Bereaved relatives Tuesday held a solemn ceremony to remember flight MH17, as the families of those lost when the plane was shot down over war-torn Ukraine four years ago await justice.

All 298 people on the Malaysia Airlines flight en route from Amsterdam to Kuala Lumpur were killed when a Russian-made Buk missile slammed into the plane  over territory held by pro-Russian rebels in eastern Ukraine on July 17, 2014.

The ceremony was organized by the victims’ families at a memorial opened last year near Schiphol airport, close to Amsterdam.

Prime Minister Mark Rutte led a procession of relatives and friends in laying flowers at the memorial, planted with 298 trees in the shape of a green ribbon.

The names of each of the victims, who were mostly Dutch but included many other nationalities including Australians and Malaysians, were read aloud.

President of the victims association, Piet Ploeg, highlighted the difficult situation the families find themselves in.

“We are confronted by constant delays and foot-dragging, with some remains still in Ukraine, and we have still yet to identify the remains of all our loved ones,” he said.

Ploeg’s 58-year-old brother, Alex, who died alongside his wife Edith and 18-year-old son Robert, is one of only two victims who has not yet been identified.

In May, Dutch-led international investigators concluded that the BUK missile which blew up the plane had come from a Russian military brigade based in southwestern Kursk, and travelled in a convoy into eastern Ukraine.

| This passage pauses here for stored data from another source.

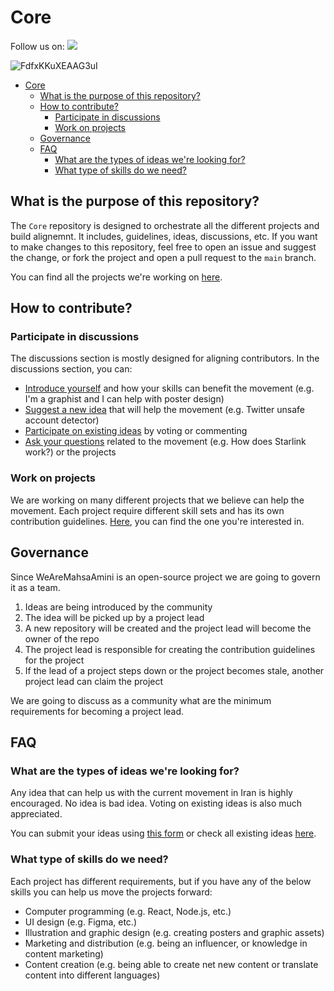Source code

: # Core

Follow us on: [![](https://dcbadge.vercel.app/api/server/ASDSFjGAAW?style=plastic)](https://discord.gg/ASDSFjGAAW)

![FdfxKKuXEAAG3uI](https://user-images.githubusercontent.com/445636/192323225-1d600e15-4097-4432-9533-85563436fb29.jpeg)

- [Core](#core)
  - [What is the purpose of this repository?](#what-is-the-purpose-of-this-repository)
  - [How to contribute?](#how-to-contribute)
    - [Participate in discussions](#participate-in-discussions)
    - [Work on projects](#work-on-projects)
  - [Governance](#governance)
  - [FAQ](#faq)
    - [What are the types of ideas we're looking for?](#what-are-the-types-of-ideas-were-looking-for)
    - [What type of skills do we need?](#what-type-of-skills-do-we-need)
## What is the purpose of this repository?

The `Core` repository is designed to orchestrate all the different projects and build alignemnt. It includes, guidelines, ideas, discussions, etc. If you want to make changes to this repository, feel free to open an issue and suggest the change, or fork the project and open a pull request to the `main` branch.

You can find all the projects we're working on [here](https://github.com/orgs/WeAreMahsaAmini/repositories). 

## How to contribute?

### Participate in discussions

The discussions section is mostly designed for aligning contributors. In the discussions section, you can:

* [Introduce yourself](https://github.com/WeAreMahsaAmini/Core/discussions/new?category=introductions) and how your skills can benefit the movement (e.g. I'm a graphist and I can help with poster design)
* [Suggest a new idea](https://github.com/WeAreMahsaAmini/Core/discussions/new?category=ideas) that will help the movement (e.g. Twitter unsafe account detector)
* [Participate on existing ideas](https://github.com/WeAreMahsaAmini/Core/discussions/categories/ideas) by voting or commenting
* [Ask your questions](https://github.com/WeAreMahsaAmini/Core/discussions/new?category=q-a) related to the movement (e.g. How does Starlink work?) or the projects

### Work on projects

We are working on many different projects that we believe can help the movement. Each project require different skill sets and has its own contribution guidelines. [Here](https://github.com/orgs/WeAreMahsaAmini/repositories), you can find the one you're interested in.

## Governance

Since WeAreMahsaAmini is an open-source project we are going to govern it as a team.

1. Ideas are being introduced by the community
2. The idea will be picked up by a project lead
3. A new repository will be created and the project lead will become the owner of the repo
4. The project lead is responsible for creating the contribution guidelines for the project
5. If the lead of a project steps down or the project becomes stale, another project lead can claim the project

We are going to discuss as a community what are the minimum requirements for becoming a project lead.

## FAQ

### What are the types of ideas we're looking for?

Any idea that can help us with the current movement in Iran is highly encouraged. No idea is bad idea. Voting on existing ideas is also much appreciated.

You can submit your ideas using [this form](https://github.com/WeAreMahsaAmini/Core/discussions/new?category=ideas) or check all existing ideas [here](https://github.com/WeAreMahsaAmini/Core/discussions/categories/ideas?discussions_q=category%3AIdeas+sort%3Atop).

### What type of skills do we need?

Each project has different requirements, but if you have any of the below skills you can help us move the projects forward:

* Computer programming (e.g. React, Node.js, etc.)
* UI design (e.g. Figma, etc.)
* Illustration and graphic design (e.g. creating posters and graphic assets)
* Marketing and distribution (e.g. being an influencer, or knowledge in content marketing)
* Content creation (e.g. being able to create net new content or translate content into different languages)

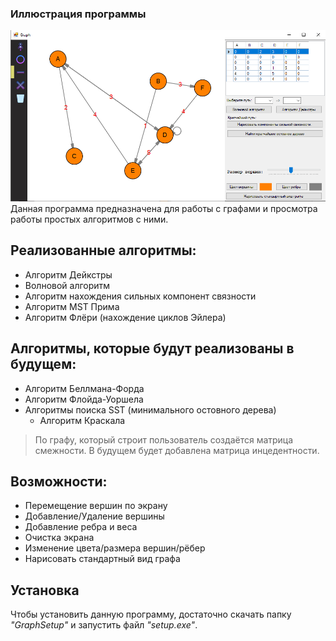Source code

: ### Иллюстрация программы ###
![Иллюстрация к проекту](Graph/illustration.png)
Данная программа предназначена для работы с графами и просмотра работы простых алгоритмов с ними.
## Реализованные алгоритмы: ##
 - Алгоритм Дейкстры
 - Волновой алгоритм
 - Алгоритм нахождения сильных компонент связности
 - Алгоритм MST Прима
 - Алгоритм Флёри (нахождение циклов Эйлера)
## Алгоритмы, которые будут реализованы в будущем: ##
 - Алгоритм Беллмана-Форда
 - Алгоритм Флойда-Уоршела
 - Алгоритмы поиска SST (минимального остовного дерева) 
   * Алгоритм Краскала

>По графу, который строит пользователь создаётся матрица смежности. 
>В будущем будет добавлена матрица инцедентности.

## Возможности: ##
 - Перемещение вершин по экрану
 - Добавление/Удаление вершины
 - Добавление ребра и веса
 - Очистка экрана
 - Изменение цвета/размера вершин/рёбер
 - Нарисовать стандартный вид графа

## Установка ##
Чтобы установить данную программу, достаточно скачать папку *"GraphSetup"* и запустить файл *"setup.exe"*.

That information pushed the Netherlands, backed by Australia, to publicly say for the first time that they held Moscow responsible for the disaster. The two nations are considering whether to launch a case in the international courts against Russia.

‘Black page in history’ 

While investigators have called for information on two possible suspects, no charges have yet been brought and no-one has appeared in the high-security court in Schiphol where any trial will be held.

“A black page in history that will be remembered around the world today. The Netherlands will continue to fight for truth and justice,” vowed Dutch Foreign Minister Stef Blok in a tweet.

G7 nations at the weekend urged Russia to “account for its role” in the 2014 disaster, saying the joint investigation had yielded “compelling, significant and deeply disturbing” findings on Russia’s involvement.

“We are united in our support of Australia and the Netherlands as they call on Russia to account for its role in this incident,” the statement said.

Russia has repeatedly denied any role in the crash, and instead blamed Ukraine.

But in June families organized a powerful protest, arranging 298 empty white chairs on grounds outside the Russian embassy in The Hague in a silent rebuke to the officials inside.